Your objective => Check each line of the data for "json", then give the number of lines that have it, without any other words.

Supplied data Block Start

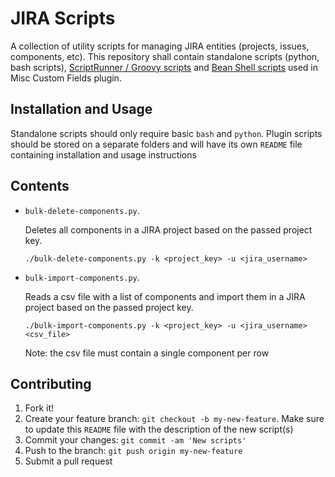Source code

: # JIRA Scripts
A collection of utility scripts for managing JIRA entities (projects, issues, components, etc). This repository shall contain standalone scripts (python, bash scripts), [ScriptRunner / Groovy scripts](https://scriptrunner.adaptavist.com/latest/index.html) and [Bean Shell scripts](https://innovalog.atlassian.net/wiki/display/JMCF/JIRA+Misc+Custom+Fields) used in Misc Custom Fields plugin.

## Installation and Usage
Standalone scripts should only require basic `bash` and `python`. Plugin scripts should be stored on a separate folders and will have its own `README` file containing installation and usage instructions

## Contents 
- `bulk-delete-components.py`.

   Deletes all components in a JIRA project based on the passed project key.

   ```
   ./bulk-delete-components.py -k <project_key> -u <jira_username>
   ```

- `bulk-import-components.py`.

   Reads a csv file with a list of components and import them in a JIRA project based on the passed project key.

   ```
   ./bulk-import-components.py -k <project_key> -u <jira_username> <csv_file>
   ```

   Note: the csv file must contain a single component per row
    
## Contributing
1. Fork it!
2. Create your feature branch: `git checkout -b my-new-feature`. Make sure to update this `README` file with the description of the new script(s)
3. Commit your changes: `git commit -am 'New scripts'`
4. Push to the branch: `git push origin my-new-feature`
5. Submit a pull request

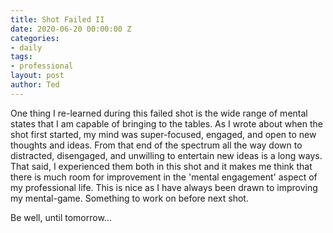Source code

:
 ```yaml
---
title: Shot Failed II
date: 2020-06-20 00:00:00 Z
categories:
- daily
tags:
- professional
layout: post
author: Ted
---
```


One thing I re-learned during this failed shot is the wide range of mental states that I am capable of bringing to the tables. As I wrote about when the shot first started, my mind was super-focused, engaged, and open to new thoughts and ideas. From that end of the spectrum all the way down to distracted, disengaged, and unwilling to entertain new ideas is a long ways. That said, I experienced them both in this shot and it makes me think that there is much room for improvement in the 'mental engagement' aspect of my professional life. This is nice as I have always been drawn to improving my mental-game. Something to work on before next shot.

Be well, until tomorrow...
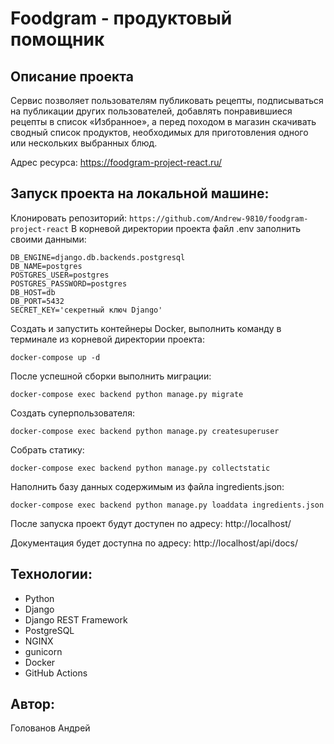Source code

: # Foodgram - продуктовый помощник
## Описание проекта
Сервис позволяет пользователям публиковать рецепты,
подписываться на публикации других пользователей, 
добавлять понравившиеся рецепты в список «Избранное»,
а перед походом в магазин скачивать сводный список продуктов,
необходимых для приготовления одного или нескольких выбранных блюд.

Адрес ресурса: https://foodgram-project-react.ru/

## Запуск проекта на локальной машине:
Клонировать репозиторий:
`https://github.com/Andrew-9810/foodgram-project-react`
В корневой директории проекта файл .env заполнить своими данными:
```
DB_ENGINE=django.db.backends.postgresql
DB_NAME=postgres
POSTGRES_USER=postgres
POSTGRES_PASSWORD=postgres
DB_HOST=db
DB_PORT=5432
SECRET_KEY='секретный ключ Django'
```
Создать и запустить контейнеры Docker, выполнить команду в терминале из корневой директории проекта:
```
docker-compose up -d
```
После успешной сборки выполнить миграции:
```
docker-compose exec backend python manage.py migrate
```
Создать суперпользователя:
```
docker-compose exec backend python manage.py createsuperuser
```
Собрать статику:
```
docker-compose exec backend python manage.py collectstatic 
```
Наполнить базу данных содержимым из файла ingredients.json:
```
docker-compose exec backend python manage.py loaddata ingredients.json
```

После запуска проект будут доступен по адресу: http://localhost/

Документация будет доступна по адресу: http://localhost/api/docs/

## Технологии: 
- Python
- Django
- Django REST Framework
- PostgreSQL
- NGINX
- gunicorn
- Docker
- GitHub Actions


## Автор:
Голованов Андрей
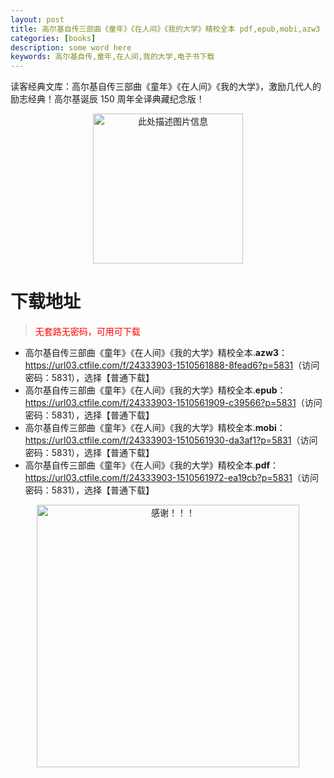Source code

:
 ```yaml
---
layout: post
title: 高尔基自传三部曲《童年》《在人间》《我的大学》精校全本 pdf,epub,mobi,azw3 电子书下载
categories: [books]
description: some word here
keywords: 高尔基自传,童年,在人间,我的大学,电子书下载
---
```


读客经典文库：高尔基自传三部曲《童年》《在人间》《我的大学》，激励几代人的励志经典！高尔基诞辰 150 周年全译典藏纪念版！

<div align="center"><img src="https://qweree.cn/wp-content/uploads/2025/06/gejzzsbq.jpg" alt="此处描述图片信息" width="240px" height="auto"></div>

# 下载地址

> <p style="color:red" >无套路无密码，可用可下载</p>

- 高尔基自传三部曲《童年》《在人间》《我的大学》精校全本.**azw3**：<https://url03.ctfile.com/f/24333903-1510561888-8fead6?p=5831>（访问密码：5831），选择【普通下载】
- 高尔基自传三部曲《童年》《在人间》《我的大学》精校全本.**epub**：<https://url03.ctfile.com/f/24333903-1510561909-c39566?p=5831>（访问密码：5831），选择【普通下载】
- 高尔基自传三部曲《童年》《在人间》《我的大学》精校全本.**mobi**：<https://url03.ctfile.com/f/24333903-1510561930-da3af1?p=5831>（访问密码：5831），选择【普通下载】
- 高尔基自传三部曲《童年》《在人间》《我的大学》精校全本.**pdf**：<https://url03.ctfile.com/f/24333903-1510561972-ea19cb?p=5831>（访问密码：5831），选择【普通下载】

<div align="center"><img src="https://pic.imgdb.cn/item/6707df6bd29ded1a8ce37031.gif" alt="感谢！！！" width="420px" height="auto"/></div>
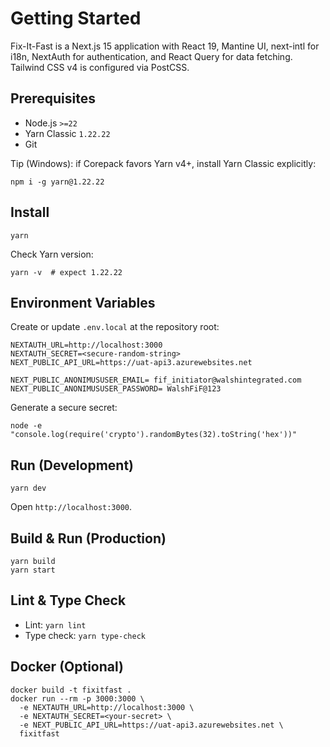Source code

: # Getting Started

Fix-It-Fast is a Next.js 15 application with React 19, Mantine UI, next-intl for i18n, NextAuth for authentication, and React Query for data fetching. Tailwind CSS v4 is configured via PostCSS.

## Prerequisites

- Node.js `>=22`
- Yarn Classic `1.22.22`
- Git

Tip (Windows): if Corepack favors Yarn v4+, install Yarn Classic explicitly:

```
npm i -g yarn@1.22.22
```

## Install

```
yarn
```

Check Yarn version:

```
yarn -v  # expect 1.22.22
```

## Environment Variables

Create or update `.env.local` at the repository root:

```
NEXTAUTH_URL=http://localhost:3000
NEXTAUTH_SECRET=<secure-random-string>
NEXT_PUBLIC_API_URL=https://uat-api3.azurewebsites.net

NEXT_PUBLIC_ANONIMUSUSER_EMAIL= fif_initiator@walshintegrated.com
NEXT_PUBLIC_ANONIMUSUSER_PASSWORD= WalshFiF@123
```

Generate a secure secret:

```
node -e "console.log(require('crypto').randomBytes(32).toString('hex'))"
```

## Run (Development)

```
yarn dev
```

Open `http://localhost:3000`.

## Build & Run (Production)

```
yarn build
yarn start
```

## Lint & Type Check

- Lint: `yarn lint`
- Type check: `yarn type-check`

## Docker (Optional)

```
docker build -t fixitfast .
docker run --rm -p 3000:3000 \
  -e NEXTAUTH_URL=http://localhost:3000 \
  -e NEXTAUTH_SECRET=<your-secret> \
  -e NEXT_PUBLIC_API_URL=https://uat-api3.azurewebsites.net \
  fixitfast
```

Supplied data Block End
Supplied data Block Start

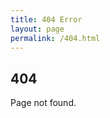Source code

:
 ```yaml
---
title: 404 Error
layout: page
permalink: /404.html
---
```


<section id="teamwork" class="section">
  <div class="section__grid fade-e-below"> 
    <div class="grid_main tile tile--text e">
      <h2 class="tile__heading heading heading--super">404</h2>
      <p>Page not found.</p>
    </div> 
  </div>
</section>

Supplied data Block End
Supplied data Block Start

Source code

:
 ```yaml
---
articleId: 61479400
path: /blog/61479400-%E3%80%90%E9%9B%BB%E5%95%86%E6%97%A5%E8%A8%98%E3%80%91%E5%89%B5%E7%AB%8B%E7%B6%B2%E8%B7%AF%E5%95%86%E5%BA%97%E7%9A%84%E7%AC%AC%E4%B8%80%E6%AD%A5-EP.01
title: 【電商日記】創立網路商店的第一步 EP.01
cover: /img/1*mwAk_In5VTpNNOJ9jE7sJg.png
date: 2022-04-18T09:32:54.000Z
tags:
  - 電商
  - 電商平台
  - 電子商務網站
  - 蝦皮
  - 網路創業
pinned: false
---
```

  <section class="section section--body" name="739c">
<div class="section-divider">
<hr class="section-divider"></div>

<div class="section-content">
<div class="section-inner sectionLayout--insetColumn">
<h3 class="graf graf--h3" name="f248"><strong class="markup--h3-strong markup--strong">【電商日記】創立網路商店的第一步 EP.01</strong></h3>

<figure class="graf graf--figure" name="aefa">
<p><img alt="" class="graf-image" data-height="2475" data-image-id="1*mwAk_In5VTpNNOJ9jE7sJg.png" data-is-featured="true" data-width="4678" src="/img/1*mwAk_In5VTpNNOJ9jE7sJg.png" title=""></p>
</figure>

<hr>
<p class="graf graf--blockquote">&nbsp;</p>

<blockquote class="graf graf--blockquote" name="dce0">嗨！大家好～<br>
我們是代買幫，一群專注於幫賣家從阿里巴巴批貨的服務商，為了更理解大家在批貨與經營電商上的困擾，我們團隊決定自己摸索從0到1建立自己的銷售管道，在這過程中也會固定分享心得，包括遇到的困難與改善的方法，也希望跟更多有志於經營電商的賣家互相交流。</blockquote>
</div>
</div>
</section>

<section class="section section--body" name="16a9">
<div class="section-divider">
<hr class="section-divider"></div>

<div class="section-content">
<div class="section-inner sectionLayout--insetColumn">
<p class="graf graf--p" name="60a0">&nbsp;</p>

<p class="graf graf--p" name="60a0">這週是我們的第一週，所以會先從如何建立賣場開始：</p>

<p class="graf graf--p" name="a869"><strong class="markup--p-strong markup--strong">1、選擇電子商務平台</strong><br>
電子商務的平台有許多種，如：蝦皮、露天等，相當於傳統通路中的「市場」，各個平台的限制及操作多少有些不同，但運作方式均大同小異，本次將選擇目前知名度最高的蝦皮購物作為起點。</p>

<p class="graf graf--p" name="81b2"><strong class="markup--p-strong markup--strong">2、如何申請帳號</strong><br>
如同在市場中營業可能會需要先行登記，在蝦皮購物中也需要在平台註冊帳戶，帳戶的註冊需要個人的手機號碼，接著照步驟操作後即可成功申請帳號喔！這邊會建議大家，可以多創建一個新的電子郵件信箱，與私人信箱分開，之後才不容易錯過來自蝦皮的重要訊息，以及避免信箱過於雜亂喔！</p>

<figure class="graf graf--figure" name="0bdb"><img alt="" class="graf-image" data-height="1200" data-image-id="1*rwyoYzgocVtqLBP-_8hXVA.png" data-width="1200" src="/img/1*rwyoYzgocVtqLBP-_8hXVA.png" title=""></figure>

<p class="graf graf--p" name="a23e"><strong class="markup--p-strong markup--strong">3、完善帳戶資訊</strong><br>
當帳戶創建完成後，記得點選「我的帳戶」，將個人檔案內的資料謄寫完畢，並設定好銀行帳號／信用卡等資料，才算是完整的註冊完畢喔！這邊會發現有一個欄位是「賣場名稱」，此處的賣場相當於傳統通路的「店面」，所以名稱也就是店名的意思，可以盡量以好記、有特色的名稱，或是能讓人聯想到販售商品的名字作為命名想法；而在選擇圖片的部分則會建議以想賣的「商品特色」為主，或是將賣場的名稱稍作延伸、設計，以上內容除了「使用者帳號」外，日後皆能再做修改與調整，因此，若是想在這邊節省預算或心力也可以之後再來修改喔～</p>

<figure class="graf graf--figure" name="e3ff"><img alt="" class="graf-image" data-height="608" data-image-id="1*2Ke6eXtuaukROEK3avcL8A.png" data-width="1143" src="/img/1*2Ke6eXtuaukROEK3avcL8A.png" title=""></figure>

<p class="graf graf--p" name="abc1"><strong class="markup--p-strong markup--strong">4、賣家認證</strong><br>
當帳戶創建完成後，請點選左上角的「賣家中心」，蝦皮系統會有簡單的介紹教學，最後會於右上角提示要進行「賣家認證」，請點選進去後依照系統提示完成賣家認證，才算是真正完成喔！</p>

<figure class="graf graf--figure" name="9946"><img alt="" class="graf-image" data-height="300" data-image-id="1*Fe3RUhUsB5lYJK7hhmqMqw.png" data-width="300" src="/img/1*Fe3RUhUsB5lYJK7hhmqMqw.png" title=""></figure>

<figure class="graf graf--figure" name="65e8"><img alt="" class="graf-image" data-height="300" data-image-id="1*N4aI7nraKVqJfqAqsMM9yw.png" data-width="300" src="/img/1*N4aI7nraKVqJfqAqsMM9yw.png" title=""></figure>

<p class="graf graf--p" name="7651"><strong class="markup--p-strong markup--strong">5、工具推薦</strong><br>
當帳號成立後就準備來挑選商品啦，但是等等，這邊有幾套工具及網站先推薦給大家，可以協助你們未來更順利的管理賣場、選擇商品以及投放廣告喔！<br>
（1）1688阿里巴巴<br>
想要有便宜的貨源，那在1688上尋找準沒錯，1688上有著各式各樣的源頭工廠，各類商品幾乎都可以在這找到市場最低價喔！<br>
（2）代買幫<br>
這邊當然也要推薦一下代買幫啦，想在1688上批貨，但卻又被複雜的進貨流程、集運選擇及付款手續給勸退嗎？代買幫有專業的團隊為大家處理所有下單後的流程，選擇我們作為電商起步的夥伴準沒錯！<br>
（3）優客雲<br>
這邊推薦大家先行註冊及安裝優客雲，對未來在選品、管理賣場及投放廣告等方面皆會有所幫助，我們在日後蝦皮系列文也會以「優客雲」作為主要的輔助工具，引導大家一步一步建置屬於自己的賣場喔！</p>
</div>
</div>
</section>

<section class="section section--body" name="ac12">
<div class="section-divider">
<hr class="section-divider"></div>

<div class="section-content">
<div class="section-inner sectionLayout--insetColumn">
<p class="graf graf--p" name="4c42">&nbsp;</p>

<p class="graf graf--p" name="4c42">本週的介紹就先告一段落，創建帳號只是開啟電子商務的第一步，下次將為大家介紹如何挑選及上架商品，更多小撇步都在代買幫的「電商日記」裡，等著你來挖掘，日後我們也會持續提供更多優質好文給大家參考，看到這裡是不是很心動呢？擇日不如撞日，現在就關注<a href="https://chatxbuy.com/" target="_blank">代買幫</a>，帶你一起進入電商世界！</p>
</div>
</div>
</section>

Supplied data Block End

Solved exercise => 2